Martines, per essere della partita, ha mollato Civati. E poi c'è Maio
Enzo Martines, ex vicesindaco di Honsell e ora consigliere regionale, ha da tempo aperto i cantieri. E ha fatto capire quali sono le sue intenzioni rispetto  palazzo d’Aronco quando ha scaricato Civati, non seguendolo nell’addio al Pd. E non solo si è allineato alla linea della Serracchiani, ma è diventato il ‘cane da guardia’ della riforma delle Uti, che fa rabbrividire anche parecchi amministratori locali renziani. Infine, Martines è diventato l’uomo del dialogo e non più della rottura e della critica all’ortodossia  renziana. Dunque, se due indizi fanno una prova, figuriamoci tre...Il consigliere-poeta dovrà fare i conti sia con i tanti nemici che gli rinfacciano l’iniziale ostilità a re-Matteo sia con le ambizioni dei competitor. Tra questi c’è anche Agostino Maio, pretoriano di ferro della Serracchiani, che lo ha voluto con sé a Trieste. Neppure Maio è amatissimo dalla base che gli contesta alcune disinvolture politiche e alcune amicizie non proprio di sinistra…pardon, di centrosinistra. Maio è indicato dai suoi sia come l’uomo che maggiormente gestisce le questioni di potere legate al Pd sia come consigliere della presidente per le nomine che contano.

Il terzo incomodo è l'assessore regionale Santoro
E tra i due litiganti spunta il terzo incomodo, quella Maria Grazia Santoro, pure proveniente dalla scuderia di Honsell, è che adesso è assessore regionale.

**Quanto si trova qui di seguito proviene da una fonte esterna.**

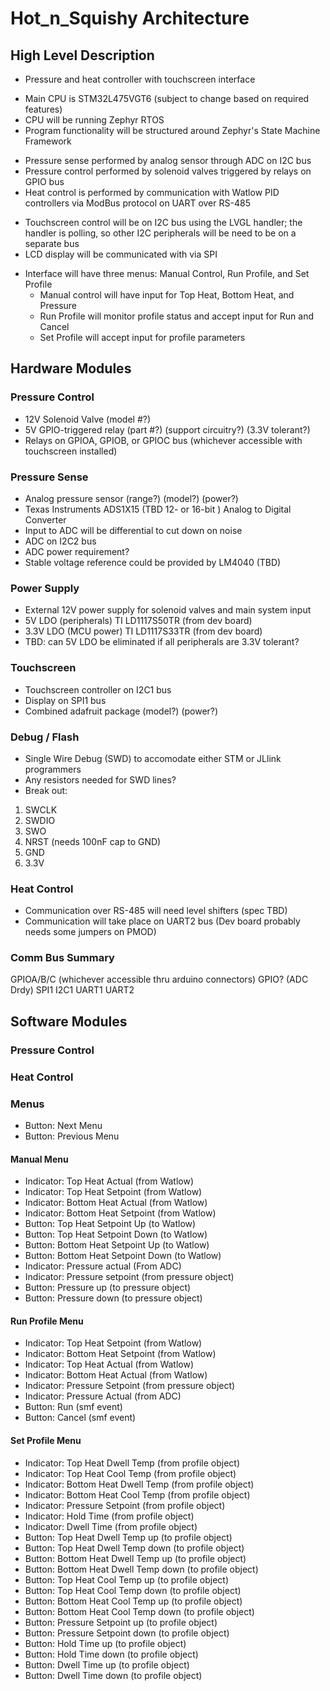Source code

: # Hot_n_Squishy Architecture

## High Level Description

<ul>
<li>Pressure and heat controller with touchscreen interface  
</ul>

<ul>
<li>Main CPU is STM32L475VGT6 (subject to change based on required features)
<li>CPU will be running Zephyr RTOS
<li>Program functionality will be structured around Zephyr's State Machine Framework
</ul>

<ul>
<li>Pressure sense performed by analog sensor through ADC on I2C bus
<li>Pressure control performed by solenoid valves triggered by relays on GPIO bus
<li>Heat control is performed by communication with Watlow PID controllers via ModBus protocol on UART over RS-485
</ul>

<ul>
<li>Touchscreen control will be on I2C bus using the LVGL handler; the handler is polling, so other I2C peripherals will be need to be on a separate bus
<li>LCD display will be communicated with via SPI
</ul>

<ul>
<li>Interface will have three menus: Manual Control, Run Profile, and Set Profile
<ul>
<li>Manual control will have input for Top Heat, Bottom Heat, and Pressure
<li>Run Profile will monitor profile status and accept input for Run and Cancel
<li>Set Profile will accept input for profile parameters
</ul>
</ul>

## Hardware Modules

### Pressure Control

- 12V Solenoid Valve (model #?)
- 5V GPIO-triggered relay (part #?) (support circuitry?) (3.3V tolerant?)
- Relays on GPIOA, GPIOB, or GPIOC bus (whichever accessible with touchscreen installed)

### Pressure Sense

- Analog pressure sensor (range?) (model?) (power?)
- Texas Instruments ADS1X15 (TBD 12- or 16-bit ) Analog to Digital Converter
- Input to ADC will be differential to cut down on noise
- ADC on I2C2 bus
- ADC power requirement?
- Stable voltage reference could be provided by LM4040 (TBD)

### Power Supply

- External 12V power supply for solenoid valves and main system input
- 5V LDO (peripherals) TI LD1117S50TR (from dev board)
- 3.3V LDO (MCU power) TI LD1117S33TR (from dev board)
- TBD: can 5V LDO be eliminated if all peripherals are 3.3V tolerant?

### Touchscreen 

- Touchscreen controller on I2C1 bus
- Display on SPI1 bus
- Combined adafruit package (model?) (power?)

### Debug / Flash

- Single Wire Debug (SWD) to accomodate either STM or JLlink programmers
- Any resistors needed for SWD lines?
- Break out:

1. SWCLK
2. SWDIO
3. SWO
4. NRST (needs 100nF cap to GND)
5. GND
6. 3.3V

### Heat Control

- Communication over RS-485 will need level shifters (spec TBD)
- Communication will take place on UART2 bus (Dev board probably needs some jumpers on PMOD)

### Comm Bus Summary

GPIOA/B/C (whichever accessible thru arduino connectors)
GPIO? (ADC Drdy)
SPI1
I2C1
UART1
UART2

## Software Modules

### Pressure Control

### Heat Control

### Menus

- Button: Next Menu
- Button: Previous Menu

#### Manual Menu

- Indicator: Top Heat Actual (from Watlow)
- Indicator: Top Heat Setpoint (from Watlow)
- Indicator: Bottom Heat Actual (from Watlow)
- Indicator: Bottom Heat Setpoint (from Watlow)
- Button: Top Heat Setpoint Up (to Watlow)
- Button: Top Heat Setpoint Down (to Watlow)
- Button: Bottom Heat Setpoint Up (to Watlow)
- Button: Bottom Heat Setpoint Down (to Watlow)
- Indicator: Pressure actual (From ADC)
- Indicator: Pressure setpoint (from pressure object)
- Button: Pressure up (to pressure object)
- Button: Pressure down (to pressure object)

#### Run Profile Menu

- Indicator: Top Heat Setpoint (from Watlow)
- Indicator: Bottom Heat Setpoint (from Watlow)
- Indicator: Top Heat Actual (from Watlow)
- Indicator: Bottom Heat Actual (from Watlow)
- Indicator: Pressure Setpoint (from pressure object)
- Indicator: Pressure Actual (from ADC)
- Button: Run (smf event)
- Button: Cancel (smf event)

#### Set Profile Menu
- Indicator: Top Heat Dwell Temp (from profile object)
- Indicator: Top Heat Cool Temp (from profile object)
- Indicator: Bottom Heat Dwell Temp (from profile object)
- Indicator: Bottom Heat Cool Temp (from profile object)
- Indicator: Pressure Setpoint (from profile object)
- Indicator: Hold Time (from profile object)
- Indicator: Dwell Time (from profile object)
- Button: Top Heat Dwell Temp up (to profile object)
- Button: Top Heat Dwell Temp down (to profile object)
- Button: Bottom Heat Dwell Temp up (to profile object)
- Button: Bottom Heat Dwell Temp down (to profile object)
- Button: Top Heat Cool Temp up (to profile object)
- Button: Top Heat Cool Temp down (to profile object)
- Button: Bottom Heat Cool Temp up (to profile object)
- Button: Bottom Heat Cool Temp down (to profile object)
- Button: Pressure Setpoint up (to profile object)
- Button: Pressure Setpoint down (to profile object)
- Button: Hold Time up (to profile object)
- Button: Hold Time down (to profile object)
- Button: Dwell Time up (to profile object)
- Button: Dwell Time down (to profile object)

Sia l’attuale sindaco, sia Serracchiani l’hanno voluta nei rispettivi esecutivi scegliendola come tecnica esterna. Lei, dunque, non si è mai misurata elettoralmente e per questo il suo peso politico resta un’incognita grande tanto quanto un eventuale esito delle primarie. Nel Pd sono in molti a sostenere che alla fine e come sempre deciderà la ‘Presidentissima’. Per questo il consigliere comunale Carlo Giacomello spera di poter essere della partita.

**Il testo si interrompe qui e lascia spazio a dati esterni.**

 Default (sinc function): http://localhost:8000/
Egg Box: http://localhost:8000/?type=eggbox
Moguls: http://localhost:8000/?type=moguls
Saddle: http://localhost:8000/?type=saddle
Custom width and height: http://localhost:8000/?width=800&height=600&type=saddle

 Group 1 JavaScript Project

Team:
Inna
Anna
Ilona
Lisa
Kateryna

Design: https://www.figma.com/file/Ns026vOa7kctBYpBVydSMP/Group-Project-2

Occhio agli outsider: Celotti e Carbonetto
Il Pd pigliatutto dovrà tuttavia fare i conti con quegli spezzoni del centrosinistra che non sono disposti a rinunciare all’ipotesi di interrompere la stagione dei candidati non etichettabili. Qualcuno ha fatto trapelare il nome dell’ex presidente dell’Ordine dei commercialisti, Claudio Celotti vicino a Nova Civitas, che annovera altri elementi di spicco del centrosinistra come l’ex sindaco Barazza o il leader della Cisl, Roberto Muradore. Voci, per adesso.

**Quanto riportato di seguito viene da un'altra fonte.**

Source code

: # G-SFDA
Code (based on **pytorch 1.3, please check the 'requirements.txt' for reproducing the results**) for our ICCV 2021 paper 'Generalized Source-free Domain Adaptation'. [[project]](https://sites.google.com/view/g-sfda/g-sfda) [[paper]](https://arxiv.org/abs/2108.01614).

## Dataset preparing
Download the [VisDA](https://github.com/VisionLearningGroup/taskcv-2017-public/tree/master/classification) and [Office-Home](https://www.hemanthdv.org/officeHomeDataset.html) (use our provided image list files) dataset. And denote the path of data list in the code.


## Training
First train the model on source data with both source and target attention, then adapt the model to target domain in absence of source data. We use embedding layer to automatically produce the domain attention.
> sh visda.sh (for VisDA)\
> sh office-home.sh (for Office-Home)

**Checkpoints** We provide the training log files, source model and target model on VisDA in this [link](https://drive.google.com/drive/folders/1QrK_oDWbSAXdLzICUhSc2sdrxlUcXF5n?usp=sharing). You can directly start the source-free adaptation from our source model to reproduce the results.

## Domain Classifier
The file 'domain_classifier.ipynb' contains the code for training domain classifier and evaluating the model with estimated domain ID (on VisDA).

L’unica certezza è che assisteremo a una guerra da film già visto che metterà a dura prova la tenuta interna del Pd, chiamato a fare i conti anche con quello che nascerà dalle ceneri di Sel e con quell’Alternativa democratica dei vari consiglieri ex dem come Hosam Aziz e Claudio Galluzzo, Andrea Castiglione, segretario regionale dei Socialisti e Andrea Sandra, segretario provinciale di Sel. Alternativa democratica punterà su un candidato di coalizione senza etichette partitiche. Tra i possibili papabili, un noto avvocato il cui nome è ancora top secret e Giampaolo Carbonetto ex giornalista del Messaggero Veneto, che potrebbe contare sull’appoggio della deputata bersaniana udinese, Gianna Malisani.

Molto dipenderà dalle amministrative del 5 giugno
Il Pd pigliatutto aspetta il verdetto di Trieste e Pordenone. Se dovesse fare l’en plain per i suoi alleati udinesi si aprirebbe una difficile stagione di subalternità con l’ipotesi della definitiva rottura. Ma è un problema che i renziani non si pongono perché il sogno del partito della nazione non è una stravaganza giornalistica, ma uno degli obiettivi di quanti dentro il Pd da tempo hanno pianificato la cacciata o l’auto esclusione di tutti i ‘vetero comunisti’ e di quanti – e sono in molti - in odore di insubordinazione nei confronti del capo nazionale e della  sua vice regionale.